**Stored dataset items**
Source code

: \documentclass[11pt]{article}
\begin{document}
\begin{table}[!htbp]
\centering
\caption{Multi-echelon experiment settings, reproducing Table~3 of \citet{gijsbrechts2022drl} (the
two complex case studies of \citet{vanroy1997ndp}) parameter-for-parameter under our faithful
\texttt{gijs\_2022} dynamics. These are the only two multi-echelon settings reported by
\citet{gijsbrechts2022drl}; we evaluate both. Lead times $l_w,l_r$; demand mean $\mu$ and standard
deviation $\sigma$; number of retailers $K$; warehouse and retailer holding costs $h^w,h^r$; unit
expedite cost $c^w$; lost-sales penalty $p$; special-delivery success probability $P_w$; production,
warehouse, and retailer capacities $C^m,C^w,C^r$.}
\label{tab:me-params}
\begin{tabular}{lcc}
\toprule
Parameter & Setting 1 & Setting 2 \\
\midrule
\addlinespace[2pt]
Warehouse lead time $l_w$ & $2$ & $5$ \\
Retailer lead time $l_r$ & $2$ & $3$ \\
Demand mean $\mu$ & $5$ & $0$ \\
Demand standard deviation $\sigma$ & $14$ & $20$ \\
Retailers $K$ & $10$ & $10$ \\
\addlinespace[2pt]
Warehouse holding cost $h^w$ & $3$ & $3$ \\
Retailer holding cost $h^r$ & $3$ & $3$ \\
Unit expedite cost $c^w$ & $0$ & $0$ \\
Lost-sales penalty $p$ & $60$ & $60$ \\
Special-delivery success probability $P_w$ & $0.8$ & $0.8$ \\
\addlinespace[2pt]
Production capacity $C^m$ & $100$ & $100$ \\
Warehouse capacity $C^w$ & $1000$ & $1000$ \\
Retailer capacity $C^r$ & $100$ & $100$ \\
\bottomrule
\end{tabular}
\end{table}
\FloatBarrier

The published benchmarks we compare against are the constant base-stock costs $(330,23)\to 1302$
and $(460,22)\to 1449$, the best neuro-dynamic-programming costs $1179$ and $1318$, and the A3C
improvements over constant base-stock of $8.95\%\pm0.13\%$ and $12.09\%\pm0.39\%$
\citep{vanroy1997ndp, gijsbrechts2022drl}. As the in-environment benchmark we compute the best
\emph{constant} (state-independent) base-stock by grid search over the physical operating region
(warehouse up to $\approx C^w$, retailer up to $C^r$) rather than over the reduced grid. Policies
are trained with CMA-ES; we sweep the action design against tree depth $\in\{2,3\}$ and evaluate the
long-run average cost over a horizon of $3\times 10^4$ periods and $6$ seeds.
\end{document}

**What the task asks**
Please write the data above out again, exactly the same.

**Task answer**
Source code

: \documentclass[11pt]{article}
\begin{document}
\begin{table}[!htbp]
\centering
\caption{Multi-echelon experiment settings, reproducing Table~3 of \citet{gijsbrechts2022drl} (the
two complex case studies of \citet{vanroy1997ndp}) parameter-for-parameter under our faithful
\texttt{gijs\_2022} dynamics. These are the only two multi-echelon settings reported by
\citet{gijsbrechts2022drl}; we evaluate both. Lead times $l_w,l_r$; demand mean $\mu$ and standard
deviation $\sigma$; number of retailers $K$; warehouse and retailer holding costs $h^w,h^r$; unit
expedite cost $c^w$; lost-sales penalty $p$; special-delivery success probability $P_w$; production,
warehouse, and retailer capacities $C^m,C^w,C^r$.}
\label{tab:me-params}
\begin{tabular}{lcc}
\toprule
Parameter & Setting 1 & Setting 2 \\
\midrule
\addlinespace[2pt]
Warehouse lead time $l_w$ & $2$ & $5$ \\
Retailer lead time $l_r$ & $2$ & $3$ \\
Demand mean $\mu$ & $5$ & $0$ \\
Demand standard deviation $\sigma$ & $14$ & $20$ \\
Retailers $K$ & $10$ & $10$ \\
\addlinespace[2pt]
Warehouse holding cost $h^w$ & $3$ & $3$ \\
Retailer holding cost $h^r$ & $3$ & $3$ \\
Unit expedite cost $c^w$ & $0$ & $0$ \\
Lost-sales penalty $p$ & $60$ & $60$ \\
Special-delivery success probability $P_w$ & $0.8$ & $0.8$ \\
\addlinespace[2pt]
Production capacity $C^m$ & $100$ & $100$ \\
Warehouse capacity $C^w$ & $1000$ & $1000$ \\
Retailer capacity $C^r$ & $100$ & $100$ \\
\bottomrule
\end{tabular}
\end{table}
\FloatBarrier

The published benchmarks we compare against are the constant base-stock costs $(330,23)\to 1302$
and $(460,22)\to 1449$, the best neuro-dynamic-programming costs $1179$ and $1318$, and the A3C
improvements over constant base-stock of $8.95\%\pm0.13\%$ and $12.09\%\pm0.39\%$
\citep{vanroy1997ndp, gijsbrechts2022drl}. As the in-environment benchmark we compute the best
\emph{constant} (state-independent) base-stock by grid search over the physical operating region
(warehouse up to $\approx C^w$, retailer up to $C^r$) rather than over the reduced grid. Policies
are trained with CMA-ES; we sweep the action design against tree depth $\in\{2,3\}$ and evaluate the
long-run average cost over a horizon of $3\times 10^4$ periods and $6$ seeds.
\end{document}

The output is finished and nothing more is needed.